What changed???? Curry had to smile and stand tall at the rookie press conference; I wonder if he knew then that his firing would be made public a few days later.
In my eyes, it didn't look like he was given a fair chance. It was his first head coaching job, with this in mind I'm like expect the first go-round to be shaky, but at least give him a second season to learn from those initial mistakes. Flip Saunders had 3 seasons, and he led the team to the finals each year, Rick Carlisle had two seasons, as did Larry Brown - who actually took the team to a championship and came very close to a repeat! (Brown's firing still has me shaking my head.)

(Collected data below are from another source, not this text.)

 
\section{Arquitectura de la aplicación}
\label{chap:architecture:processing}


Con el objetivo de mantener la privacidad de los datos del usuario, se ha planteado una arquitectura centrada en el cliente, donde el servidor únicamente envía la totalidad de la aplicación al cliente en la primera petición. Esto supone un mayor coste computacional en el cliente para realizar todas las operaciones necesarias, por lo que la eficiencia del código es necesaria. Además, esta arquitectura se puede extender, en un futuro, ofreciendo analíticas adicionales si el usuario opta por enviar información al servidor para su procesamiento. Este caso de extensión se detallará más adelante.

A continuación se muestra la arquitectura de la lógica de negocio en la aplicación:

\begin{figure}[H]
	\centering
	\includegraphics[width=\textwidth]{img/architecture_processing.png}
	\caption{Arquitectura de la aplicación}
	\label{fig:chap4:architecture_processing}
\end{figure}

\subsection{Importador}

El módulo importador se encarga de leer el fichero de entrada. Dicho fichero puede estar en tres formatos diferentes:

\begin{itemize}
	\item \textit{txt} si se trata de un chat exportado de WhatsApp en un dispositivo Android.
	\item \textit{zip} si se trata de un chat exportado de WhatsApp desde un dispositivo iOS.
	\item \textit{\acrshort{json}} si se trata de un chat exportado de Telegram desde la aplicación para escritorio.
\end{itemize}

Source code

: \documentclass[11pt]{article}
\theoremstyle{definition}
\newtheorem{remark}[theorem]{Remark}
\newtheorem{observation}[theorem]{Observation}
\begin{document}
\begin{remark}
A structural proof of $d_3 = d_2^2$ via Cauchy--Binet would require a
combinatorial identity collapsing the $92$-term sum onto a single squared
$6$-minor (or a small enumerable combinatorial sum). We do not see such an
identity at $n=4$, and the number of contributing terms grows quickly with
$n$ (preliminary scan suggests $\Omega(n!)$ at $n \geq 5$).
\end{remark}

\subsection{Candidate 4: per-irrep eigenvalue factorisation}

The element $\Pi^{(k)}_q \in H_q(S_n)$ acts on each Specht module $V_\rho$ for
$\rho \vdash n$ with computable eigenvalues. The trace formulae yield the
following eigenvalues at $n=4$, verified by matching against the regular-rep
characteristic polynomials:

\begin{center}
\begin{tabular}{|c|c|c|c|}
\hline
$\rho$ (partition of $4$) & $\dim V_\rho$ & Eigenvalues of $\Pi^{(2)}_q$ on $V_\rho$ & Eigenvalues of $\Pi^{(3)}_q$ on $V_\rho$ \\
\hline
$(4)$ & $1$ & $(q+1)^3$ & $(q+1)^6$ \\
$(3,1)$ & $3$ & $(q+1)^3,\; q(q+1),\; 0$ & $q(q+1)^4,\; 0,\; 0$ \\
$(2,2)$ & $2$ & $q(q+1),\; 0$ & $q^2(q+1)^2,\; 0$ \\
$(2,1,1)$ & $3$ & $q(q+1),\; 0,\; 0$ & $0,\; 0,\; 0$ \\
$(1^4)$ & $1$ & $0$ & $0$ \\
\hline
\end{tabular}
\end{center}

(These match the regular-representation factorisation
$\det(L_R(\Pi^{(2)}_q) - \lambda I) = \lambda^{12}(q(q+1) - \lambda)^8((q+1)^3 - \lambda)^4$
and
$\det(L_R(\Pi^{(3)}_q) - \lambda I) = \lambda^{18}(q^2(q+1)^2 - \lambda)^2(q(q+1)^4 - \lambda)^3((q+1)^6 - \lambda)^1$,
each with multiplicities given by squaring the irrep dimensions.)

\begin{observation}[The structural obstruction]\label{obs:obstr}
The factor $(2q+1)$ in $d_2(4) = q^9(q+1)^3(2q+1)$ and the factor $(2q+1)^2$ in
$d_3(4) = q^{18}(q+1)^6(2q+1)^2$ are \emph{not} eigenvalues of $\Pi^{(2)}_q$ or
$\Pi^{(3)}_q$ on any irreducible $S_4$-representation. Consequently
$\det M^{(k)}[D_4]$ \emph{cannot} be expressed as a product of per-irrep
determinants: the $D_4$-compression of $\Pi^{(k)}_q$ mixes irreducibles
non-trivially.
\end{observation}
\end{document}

But poor Curry....one and done. The season started with him losing his father, with whom he was very close. He got his dream job then his father died right after. At the beginning, the news said Curry got along well with the players and had built a good rapport from being an assistant under Saunders the year before....Now they're saying Curry had to go because of tension with players, most notably Rip Hamilton. WELL with the dumb-a** Allen Iverson-Chauncey Billups trade, Rip would have been unhappy regardless of who was coaching the Pistons last season. It coulda been the dang Dalai Lama, and Rip woulda been like f*** all yall.
The team went 39-43 last season and were completely swept in the first round of the playoffs by Lebron and them...when have u ever seen a Pistons team so uncompetitive? You know those boys play with heart and grind hard, so yes, such a failure does call for drastic measures. But look at the situation Curry was given and ask yourself if he really deserved the blame?
From where I sit, being an "executive" is the easiest job around. You make all the bone-headed decisions you want because in the end, the blame falls on the coach. (Look at the Lions if you need another example.) The players call the shots, the managers give in to the players' whims and make other like wise bad decisions, and a coach has to make magic out of madness. (I.E., if a player doesn't show up for training camp because he wants more money, chances are the front office will find a way to give that man more money eventually. And a coach can do nothing about it. He'd like to have all players in attendance on time so he can install his system, but he can't make a player do anything.)
I say all this to say, coaches have less power than we think, and it's unfortunate to me that Curry had virtually no chance of proving himself. He got to taste his "dream" job, but a lot of things beyond his control were thrown in the potion. Joe D. said his team is undergoing a transition, and they need someone with more experience to guide them at this time. I say, decisions are not made a season at a time. Executives absolutely think long term and set things in motion for seasons to follow. So Dumars didn't wake up this morning with the idea that his team is going through a transition. He knew last season, and he coulda just hired someone else then instead of wasting Curry's time and making him a lame duck coach.
BUT I WILL SAY IT IS VERRRYY INTERESTING THAT BILL LAMBIER STEPPED DOWN FROM HIS POSITION AS HEAD COACH OF THE DETROIT SHOCK A FEW WEEKS AGO, EVEN THOUGH THOSE GIRLS ARE PROBABLY THE MOST SUCCESSFUL WNBA FRANCHISE THANKS TO HIM....NOW ALL OF A SUDDEN THERE'S ANOTHER SPOT OPEN IN DETROIT, IN THE BIG BOYS CLUB, WITH HIS HOMEBOY JOE D.....WHERE YALL THINK HE'S GOING TO END UP?